• _EXERCISE DIRECTIONS_
Give the count of lines in the entries below that contain the string "immediately", and only that count.

• _Plain-text document sources_

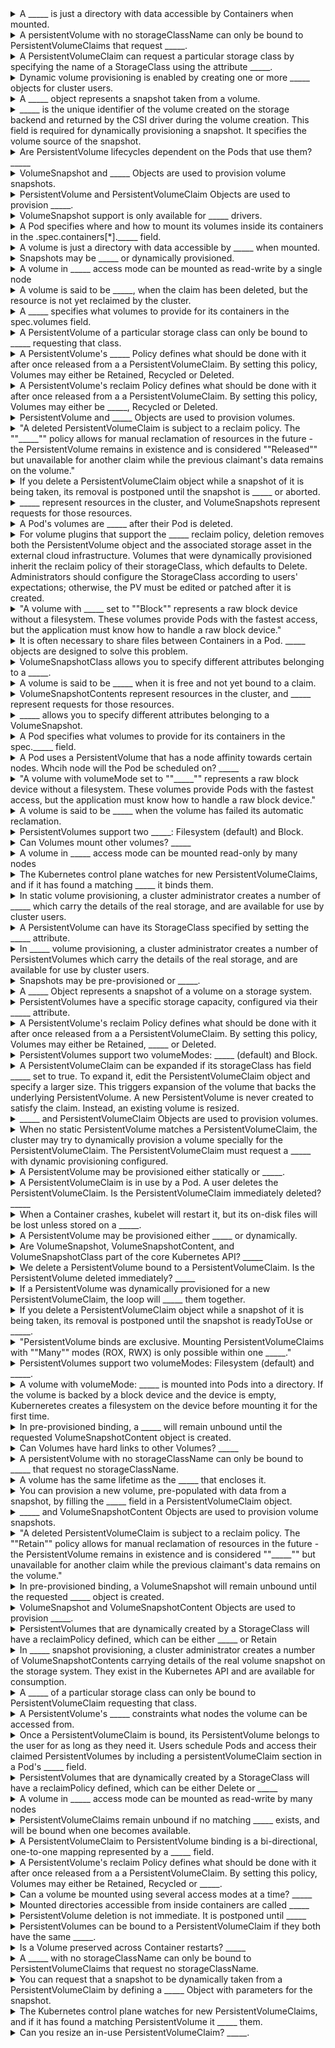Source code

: <details>
	<summary>
		A _____ is just a directory with data accessible by Containers when mounted.
	</summary>
		volume
</details>

<details>
	<summary>
		A persistentVolume with no storageClassName can only be bound to PersistentVolumeClaims that request _____.
	</summary>
		no storageClassName
</details>

<details>
	<summary>
		A PersistentVolumeClaim can request a particular storage class by specifying the name of a StorageClass using the attribute _____.
	</summary>
		storageClassName
</details>

<details>
	<summary>
		Dynamic volume provisioning is enabled by creating one or more _____ objects for cluster users.
	</summary>
		StorageClass
</details>

<details>
	<summary>
		A _____ object represents a snapshot taken from a volume.
	</summary>
		VolumeSnapshotContent
</details>

<details>
	<summary>
		_____ is the unique identifier of the volume created on the storage backend and returned by the CSI driver during the volume creation. This field is required for dynamically provisioning a snapshot. It specifies the volume source of the snapshot.
	</summary>
		volumeHandle
</details>

<details>
	<summary>
		Are PersistentVolume lifecycles dependent on the Pods that use them? _____
	</summary>
		No
</details>

<details>
	<summary>
		VolumeSnapshot and _____ Objects are used to provision volume snapshots.
	</summary>
		VolumeSnapshotContent
</details>

<details>
	<summary>
		PersistentVolume and PersistentVolumeClaim Objects are used to provision _____.
	</summary>
		volumes
</details>

<details>
	<summary>
		VolumeSnapshot support is only available for _____ drivers.
	</summary>
		CSI
</details>

<details>
	<summary>
		A Pod specifies where and how to mount its volumes inside its containers in the .spec.containers[*]._____ field.
	</summary>
		volumeMounts
</details>

<details>
	<summary>
		A volume is just a directory with data accessible by _____ when mounted.
	</summary>
		Containers
</details>

<details>
	<summary>
		Snapshots may be _____ or dynamically provisioned.
	</summary>
		pre-provisioned
</details>

<details>
	<summary>
		A volume in _____ access mode can be mounted as read-write by a single node
	</summary>
		ReadWriteOnce
</details>

<details>
	<summary>
		A volume is said to be _____, when the claim has been deleted, but the resource is not yet reclaimed by the cluster.
	</summary>
		Released
</details>

<details>
	<summary>
		A _____ specifies what volumes to provide for its containers in the spec.volumes field.
	</summary>
		Pod
</details>

<details>
	<summary>
		A PersistentVolume of a particular storage class can only be bound to _____ requesting that class.
	</summary>
		PersistentVolumeClaim
</details>

<details>
	<summary>
		A PersistentVolume's _____ Policy defines what should be done with it after once released from a a PersistentVolumeClaim. By setting this policy, Volumes may either be Retained, Recycled or Deleted.
	</summary>
		reclaim
</details>

<details>
	<summary>
		A PersistentVolume's reclaim Policy defines what should be done with it after once released from a a PersistentVolumeClaim. By setting this policy, Volumes may either be _____, Recycled or Deleted.
	</summary>
		Retained
</details>

<details>
	<summary>
		PersistentVolume and _____ Objects are used to provision volumes.
	</summary>
		PersistentVolumeClaim
</details>

<details>
	<summary>
		"A deleted PersistentVolumeClaim is subject to a reclaim policy. The ""_____"" policy allows for manual reclamation of resources in the future - the PersistentVolume remains in existence and is considered ""Released"" but unavailable for another claim while the previous claimant's data remains on the volume."
	</summary>
		Retain
</details>

<details>
	<summary>
		If you delete a PersistentVolumeClaim object while a snapshot of it is being taken, its removal is postponed until the snapshot is _____ or aborted.
	</summary>
		readyToUse
</details>

<details>
	<summary>
		_____ represent resources in the cluster, and VolumeSnapshots represent requests for those resources.
	</summary>
		VolumeSnapshotContents
</details>

<details>
	<summary>
		A Pod's volumes are _____ after their Pod is deleted.
	</summary>
		deleted
</details>

<details>
	<summary>
		For volume plugins that support the _____ reclaim policy, deletion removes both the PersistentVolume object and the associated storage asset in the external cloud infrastructure. Volumes that were dynamically provisioned inherit the reclaim policy of their storageClass, which defaults to Delete. Administrators should configure the StorageClass according to users' expectations; otherwise, the PV must be edited or patched after it is created.
	</summary>
		Delete
</details>

<details>
	<summary>
		"A volume with _____ set to ""Block"" represents a raw block device without a filesystem. These volumes provide Pods with the fastest access, but the application must know how to handle a raw block device."
	</summary>
		volumeMode
</details>

<details>
	<summary>
		It is often necessary to share files between Containers in a Pod. _____ objects are designed to solve this problem.
	</summary>
		Volume
</details>

<details>
	<summary>
		VolumeSnapshotClass allows you to specify different attributes belonging to a _____.
	</summary>
		VolumeSnapshot
</details>

<details>
	<summary>
		A volume is said to be _____ when it is free and not yet bound to a claim.
	</summary>
		Available
</details>

<details>
	<summary>
		VolumeSnapshotContents represent resources in the cluster, and _____ represent requests for those resources.
	</summary>
		VolumeSnapshots
</details>

<details>
	<summary>
		_____ allows you to specify different attributes belonging to a VolumeSnapshot.
	</summary>
		VolumeSnapshotClass
</details>

<details>
	<summary>
		A Pod specifies what volumes to provide for its containers in the spec._____ field.
	</summary>
		volumes
</details>

<details>
	<summary>
		A Pod uses a PersistentVolume that has a node affinity towards certain nodes. Whcih node will the Pod be scheduled on? _____
	</summary>
		The node where the PV is available from.
</details>

<details>
	<summary>
		"A volume with volumeMode set to ""_____"" represents a raw block device without a filesystem. These volumes provide Pods with the fastest access, but the application must know how to handle a raw block device."
	</summary>
		Block
</details>

<details>
	<summary>
		A volume is said to be _____ when the volume has failed its automatic reclamation.
	</summary>
		Failed
</details>

<details>
	<summary>
		PersistentVolumes support two _____: Filesystem (default) and Block.
	</summary>
		volumeModes
</details>

<details>
	<summary>
		Can Volumes mount other volumes? _____
	</summary>
		No
</details>

<details>
	<summary>
		A volume in _____ access mode can be mounted read-only by many nodes
	</summary>
		ReadOnlyMany
</details>

<details>
	<summary>
		The Kubernetes control plane watches for new PersistentVolumeClaims, and if it has found a matching _____ it binds them.
	</summary>
		PersistentVolume
</details>

<details>
	<summary>
		In static volume provisioning, a cluster administrator creates a number of _____ which carry the details of the real storage, and are available for use by cluster users.
	</summary>
		PersistentVolumes
</details>

<details>
	<summary>
		A PersistentVolume can have its StorageClass specified by setting the _____ attribute.
	</summary>
		storageClassName
</details>

<details>
	<summary>
		In _____ volume provisioning, a cluster administrator creates a number of PersistentVolumes which carry the details of the real storage, and are available for use by cluster users.
	</summary>
		static
</details>

<details>
	<summary>
		Snapshots may be pre-provisioned or _____.
	</summary>
		dynamically provisioned
</details>

<details>
	<summary>
		A _____ Object represents a snapshot of a volume on a storage system.
	</summary>
		VolumeSnapshot
</details>

<details>
	<summary>
		PersistentVolumes have a specific storage capacity, configured via their _____ attribute.
	</summary>
		Capacity
</details>

<details>
	<summary>
		A PersistentVolume's reclaim Policy defines what should be done with it after once released from a a PersistentVolumeClaim. By setting this policy, Volumes may either be Retained, _____ or Deleted.
	</summary>
		Recycled
</details>

<details>
	<summary>
		PersistentVolumes support two volumeModes: _____ (default) and Block.
	</summary>
		Filesystem
</details>

<details>
	<summary>
		A PersistentVolumeClaim can be expanded if its storageClass has field _____ set to true. To expand it, edit the PersistentVolumeClaim object and specify a larger size. This triggers expansion of the volume that backs the underlying PersistentVolume. A new PersistentVolume is never created to satisfy the claim. Instead, an existing volume is resized.
	</summary>
		allowVolumeExpansion
</details>

<details>
	<summary>
		_____ and PersistentVolumeClaim Objects are used to provision volumes.
	</summary>
		PersistentVolume
</details>

<details>
	<summary>
		When no static PersistentVolume matches a PersistentVolumeClaim, the cluster may try to dynamically provision a volume specially for the PersistentVolumeClaim. The PersistentVolumeClaim must request a _____ with dynamic provisioning configured.
	</summary>
		storageClass
</details>

<details>
	<summary>
		A PersistentVolume may be provisioned either statically or _____.
	</summary>
		dynamically
</details>

<details>
	<summary>
		A PersistentVolumeClaim is in use by a Pod. A user deletes the PersistentVolumeClaim. Is the PersistentVolumeClaim immediately deleted? _____
	</summary>
		No - it is postponed until the PersistentVolumeClaim is no longer used by any Pods.
</details>

<details>
	<summary>
		When a Container crashes, kubelet will restart it, but its on-disk files will be lost unless stored on a _____.
	</summary>
		Volume
</details>

<details>
	<summary>
		A PersistentVolume may be provisioned either _____ or dynamically.
	</summary>
		statically
</details>

<details>
	<summary>
		Are VolumeSnapshot, VolumeSnapshotContent, and VolumeSnapshotClass part of the core Kubernetes API? _____
	</summary>
		No - they are CustomResourceDefinitions.
</details>

<details>
	<summary>
		We delete a PersistentVolume bound to a PersistentVolumeClaim. Is the PersistentVolume deleted immediately? _____
	</summary>
		No
</details>

<details>
	<summary>
		If a PersistentVolume was dynamically provisioned for a new PersistentVolumeClaim, the loop will _____ them together.
	</summary>
		bind
</details>

<details>
	<summary>
		If you delete a PersistentVolumeClaim object while a snapshot of it is being taken, its removal is postponed until the snapshot is readyToUse or _____.
	</summary>
		aborted
</details>

<details>
	<summary>
		"PersistentVolume binds are exclusive. Mounting PersistentVolumeClaims with ""Many"" modes (ROX, RWX) is only possible within one _____."
	</summary>
		namespace
</details>

<details>
	<summary>
		PersistentVolumes support two volumeModes: Filesystem (default) and _____.
	</summary>
		Block
</details>

<details>
	<summary>
		A volume with volumeMode: _____ is mounted into Pods into a directory. If the volume is backed by a block device and the device is empty, Kuberneretes creates a filesystem on the device before mounting it for the first time.
	</summary>
		Filesystem
</details>

<details>
	<summary>
		In pre-provisioned binding, a _____ will remain unbound until the requested VolumeSnapshotContent object is created.
	</summary>
		VolumeSnapshot
</details>

<details>
	<summary>
		Can Volumes have hard links to other Volumes? _____
	</summary>
		No
</details>

<details>
	<summary>
		A persistentVolume with no storageClassName can only be bound to _____ that request no storageClassName.
	</summary>
		PersistentVolumeClaims
</details>

<details>
	<summary>
		A volume has the same lifetime as the _____ that encloses it.
	</summary>
		Pod
</details>

<details>
	<summary>
		You can provision a new volume, pre-populated with data from a snapshot, by filling the _____ field in a PersistentVolumeClaim object.
	</summary>
		dataSource
</details>

<details>
	<summary>
		_____ and VolumeSnapshotContent Objects are used to provision volume snapshots.
	</summary>
		VolumeSnapshot
</details>

<details>
	<summary>
		"A deleted PersistentVolumeClaim is subject to a reclaim policy. The ""Retain"" policy allows for manual reclamation of resources in the future - the PersistentVolume remains in existence and is considered ""_____"" but unavailable for another claim while the previous claimant's data remains on the volume."
	</summary>
		Released
</details>

<details>
	<summary>
		In pre-provisioned binding, a VolumeSnapshot will remain unbound until the requested _____ object is created.
	</summary>
		VolumeSnapshotContent
</details>

<details>
	<summary>
		VolumeSnapshot and VolumeSnapshotContent Objects are used to provision _____.
	</summary>
		volume snapshots
</details>

<details>
	<summary>
		PersistentVolumes that are dynamically created by a StorageClass will have a reclaimPolicy defined, which can be either _____ or Retain
	</summary>
		Delete
</details>

<details>
	<summary>
		In _____ snapshot provisioning, a cluster administrator creates a number of VolumeSnapshotContents carrying details of the real volume snapshot on the storage system. They exist in the Kubernetes API and are available for consumption.
	</summary>
		pre-provisioned
</details>

<details>
	<summary>
		A _____ of a particular storage class can only be bound to PersistentVolumeClaim requesting that class.
	</summary>
		PersistentVolume
</details>

<details>
	<summary>
		A PersistentVolume's _____ constraints what nodes the volume can be accessed from.
	</summary>
		node affinity
</details>

<details>
	<summary>
		Once a PersistentVolumeClaim is bound, its PersistentVolume belongs to the user for as long as they need it. Users schedule Pods and access their claimed PersistentVolumes by including a persistentVolumeClaim section in a Pod's _____ field.
	</summary>
		volumes
</details>

<details>
	<summary>
		PersistentVolumes that are dynamically created by a StorageClass will have a reclaimPolicy defined, which can be either Delete or _____
	</summary>
		Retain
</details>

<details>
	<summary>
		A volume in _____ access mode can be mounted as read-write by many nodes
	</summary>
		ReadWriteMany
</details>

<details>
	<summary>
		PersistentVolumeClaims remain unbound if no matching _____ exists, and will be bound when one becomes available.
	</summary>
		volume
</details>

<details>
	<summary>
		A PersistentVolumeClaim to PersistentVolume binding is a bi-directional, one-to-one mapping represented by a _____ field.
	</summary>
		ClaimRef
</details>

<details>
	<summary>
		A PersistentVolume's reclaim Policy defines what should be done with it after once released from a a PersistentVolumeClaim. By setting this policy, Volumes may either be Retained, Recycled or _____.
	</summary>
		Deleted
</details>

<details>
	<summary>
		Can a volume be mounted using several access modes at a time? _____
	</summary>
		No
</details>

<details>
	<summary>
		Mounted directories accessible from inside containers are called _____
	</summary>
		Volumes
</details>

<details>
	<summary>
		PersistentVolume deletion is not immediate. It is postponed until _____
	</summary>
		the PersistentVolume is no longer bound to a PersistentVolumeClaim.
</details>

<details>
	<summary>
		PersistentVolumes can be bound to a PersistentVolumeClaim if they both have the same _____.
	</summary>
		StorageClassName
</details>

<details>
	<summary>
		Is a Volume preserved across Container restarts? _____
	</summary>
		Yes
</details>

<details>
	<summary>
		A _____ with no storageClassName can only be bound to PersistentVolumeClaims that request no storageClassName.
	</summary>
		persistentVolume
</details>

<details>
	<summary>
		You can request that a snapshot to be dynamically taken from a PersistentVolumeClaim by defining a _____ Object with parameters for the snapshot.
	</summary>
		VolumeSnapshotClass
</details>

<details>
	<summary>
		The Kubernetes control plane watches for new PersistentVolumeClaims, and if it has found a matching PersistentVolume it _____ them.
	</summary>
		binds
</details>

<details>
	<summary>
		Can you resize an in-use PersistentVolumeClaim? _____.
	</summary>
		Yes, via ExpandInUsePersistentVolumes
</details>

• _EXERCISE RESPONSE_
2